• **What to do**:
Where a line holds the word "RETURN", copy it from the records.

• **Information given**:
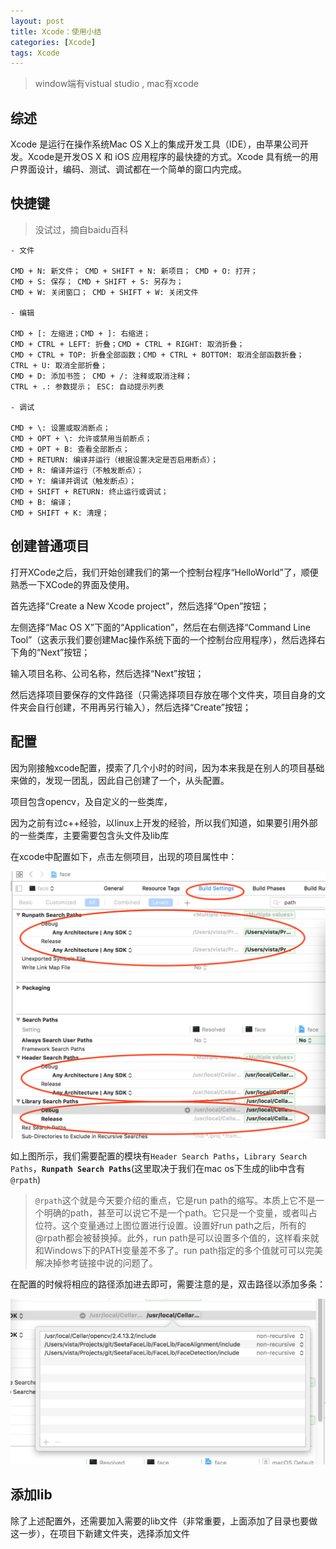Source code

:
 ```yaml
---
layout: post
title: Xcode：使用小结
categories: [Xcode]
tags: Xcode
---
```


> window端有vistual studio , mac有xcode

## 综述

Xcode 是运行在操作系统Mac OS X上的集成开发工具（IDE），由苹果公司开发。Xcode是开发OS X 和 iOS 应用程序的最快捷的方式。Xcode 具有统一的用户界面设计，编码、测试、调试都在一个简单的窗口内完成。

## 快捷键

> 没试过，摘自baidu百科

```
- 文件

CMD + N: 新文件； CMD + SHIFT + N: 新项目； CMD + O: 打开；
CMD + S: 保存； CMD + SHIFT + S: 另存为；
CMD + W: 关闭窗口； CMD + SHIFT + W: 关闭文件

- 编辑

CMD + [: 左缩进；CMD + ]: 右缩进；
CMD + CTRL + LEFT: 折叠；CMD + CTRL + RIGHT: 取消折叠；
CMD + CTRL + TOP: 折叠全部函数；CMD + CTRL + BOTTOM: 取消全部函数折叠；
CTRL + U: 取消全部折叠；
CMD + D: 添加书签； CMD + /: 注释或取消注释；
CTRL + .: 参数提示； ESC: 自动提示列表

- 调试

CMD + \: 设置或取消断点；
CMD + OPT + \: 允许或禁用当前断点；
CMD + OPT + B: 查看全部断点；
CMD + RETURN: 编译并运行（根据设置决定是否启用断点）；
CMD + R: 编译并运行（不触发断点）；
CMD + Y: 编译并调试（触发断点）；
CMD + SHIFT + RETURN: 终止运行或调试；
CMD + B: 编译；
CMD + SHIFT + K: 清理；
```

## 创建普通项目

打开XCode之后，我们开始创建我们的第一个控制台程序“HelloWorld”了，顺便熟悉一下XCode的界面及使用。

首先选择“Create a New Xcode project”，然后选择“Open”按钮；

左侧选择“Mac OS X”下面的“Application”，然后在右侧选择“Command Line Tool”（这表示我们要创建Mac操作系统下面的一个控制台应用程序），然后选择右下角的“Next”按钮；

输入项目名称、公司名称，然后选择“Next”按钮；

然后选择项目要保存的文件路径（只需选择项目存放在哪个文件夹，项目自身的文件夹会自行创建，不用再另行输入），然后选择“Create”按钮；

## 配置

因为刚接触xcode配置，摸索了几个小时的时间，因为本来我是在别人的项目基础来做的，发现一团乱，因此自己创建了一个，从头配置。

项目包含opencv，及自定义的一些类库，

因为之前有过c++经验，以linux上开发的经验，所以我们知道，如果要引用外部的一些类库，主要需要包含头文件及lib库

在xcode中配置如下，点击左侧项目，出现的项目属性中：

![](../images/posts/2017/xcode1.png)

如上图所示，我们需要配置的模块有`Header Search Paths`，`Library Search Paths`，**`Runpath Search Paths`**(这里取决于我们在mac os下生成的lib中含有`@rpath`)

> `@rpath`这个就是今天要介绍的重点，它是run path的缩写。本质上它不是一个明确的path，甚至可以说它不是一个path。它只是一个变量，或者叫占位符。这个变量通过上图位置进行设置。设置好run path之后，所有的@rpath都会被替换掉。此外，run path是可以设置多个值的，这样看来就和Windows下的PATH变量差不多了。run path指定的多个值就可可以完美解决掉参考链接中说的问题了。

在配置的时候将相应的路径添加进去即可，需要注意的是，双击路径以添加多条：

![](../images/posts/2017/xcode2.png)

## 添加lib

除了上述配置外，还需要加入需要的lib文件（非常重要，上面添加了目录也要做这一步），在项目下新建文件夹，选择添加文件
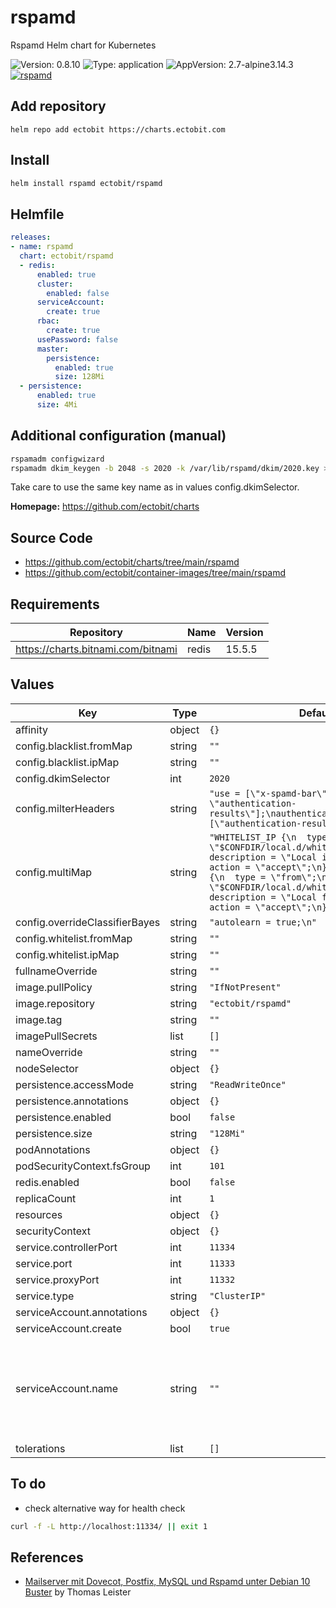 # rspamd

Rspamd Helm chart for Kubernetes

![Version: 0.8.10](https://img.shields.io/badge/Version-0.8.10-informational?style=flat-square) ![Type: application](https://img.shields.io/badge/Type-application-informational?style=flat-square) ![AppVersion: 2.7-alpine3.14.3](https://img.shields.io/badge/AppVersion-2.7--alpine3.14.3-informational?style=flat-square)  [![rspamd](https://github.com/ectobit/charts/actions/workflows/rspamd.yml/badge.svg)](https://github.com/ectobit/charts/actions/workflows/rspamd.yml)

## Add repository

`helm repo add ectobit https://charts.ectobit.com`

## Install

```sh
helm install rspamd ectobit/rspamd
```

## Helmfile

```yaml
releases:
- name: rspamd
  chart: ectobit/rspamd
  - redis:
      enabled: true
      cluster:
        enabled: false
      serviceAccount:
        create: true
      rbac:
        create: true
      usePassword: false
      master:
        persistence:
          enabled: true
          size: 128Mi
  - persistence:
      enabled: true
      size: 4Mi
```

## Additional configuration (manual)

```sh
rspamadm configwizard
rspamadm dkim_keygen -b 2048 -s 2020 -k /var/lib/rspamd/dkim/2020.key > /var/lib/rspamd/dkim/2020.txt
```

Take care to use the same key name as in values config.dkimSelector.

**Homepage:** <https://github.com/ectobit/charts>

## Source Code

* <https://github.com/ectobit/charts/tree/main/rspamd>
* <https://github.com/ectobit/container-images/tree/main/rspamd>

## Requirements

| Repository | Name | Version |
|------------|------|---------|
| https://charts.bitnami.com/bitnami | redis | 15.5.5 |

## Values

| Key | Type | Default | Description |
|-----|------|---------|-------------|
| affinity | object | `{}` |  |
| config.blacklist.fromMap | string | `""` |  |
| config.blacklist.ipMap | string | `""` |  |
| config.dkimSelector | int | `2020` |  |
| config.milterHeaders | string | `"use = [\"x-spamd-bar\", \"x-spam-level\", \"authentication-results\"];\nauthenticated_headers = [\"authentication-results\"];\n"` |  |
| config.multiMap | string | `"WHITELIST_IP {\n  type = \"ip\";\n  map = \"$CONFDIR/local.d/whitelist_ip.map\";\n  description = \"Local ip whitelist\";\n  action = \"accept\";\n}\n\nWHITELIST_FROM {\n  type = \"from\";\n  map = \"$CONFDIR/local.d/whitelist_from.map\";\n  description = \"Local from whitelist\";\n  action = \"accept\";\n}\n"` |  |
| config.overrideClassifierBayes | string | `"autolearn = true;\n"` |  |
| config.whitelist.fromMap | string | `""` |  |
| config.whitelist.ipMap | string | `""` |  |
| fullnameOverride | string | `""` |  |
| image.pullPolicy | string | `"IfNotPresent"` |  |
| image.repository | string | `"ectobit/rspamd"` |  |
| image.tag | string | `""` |  |
| imagePullSecrets | list | `[]` |  |
| nameOverride | string | `""` |  |
| nodeSelector | object | `{}` |  |
| persistence.accessMode | string | `"ReadWriteOnce"` |  |
| persistence.annotations | object | `{}` |  |
| persistence.enabled | bool | `false` |  |
| persistence.size | string | `"128Mi"` |  |
| podAnnotations | object | `{}` |  |
| podSecurityContext.fsGroup | int | `101` |  |
| redis.enabled | bool | `false` |  |
| replicaCount | int | `1` |  |
| resources | object | `{}` |  |
| securityContext | object | `{}` |  |
| service.controllerPort | int | `11334` |  |
| service.port | int | `11333` |  |
| service.proxyPort | int | `11332` |  |
| service.type | string | `"ClusterIP"` |  |
| serviceAccount.annotations | object | `{}` |  |
| serviceAccount.create | bool | `true` |  |
| serviceAccount.name | string | `""` |  If not set and create is true, a name is generated using the fullname template |
| tolerations | list | `[]` |  |

## To do

- check alternative way for health check

```sh
curl -f -L http://localhost:11334/ || exit 1
```

## References

- [Mailserver mit Dovecot, Postfix, MySQL und Rspamd unter Debian 10 Buster](https://thomas-leister.de/mailserver-debian-buster/) by Thomas Leister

• **Result for this task**:
CMD + RETURN: 编译并运行（根据设置决定是否启用断点）；
CMD + SHIFT + RETURN: 终止运行或调试；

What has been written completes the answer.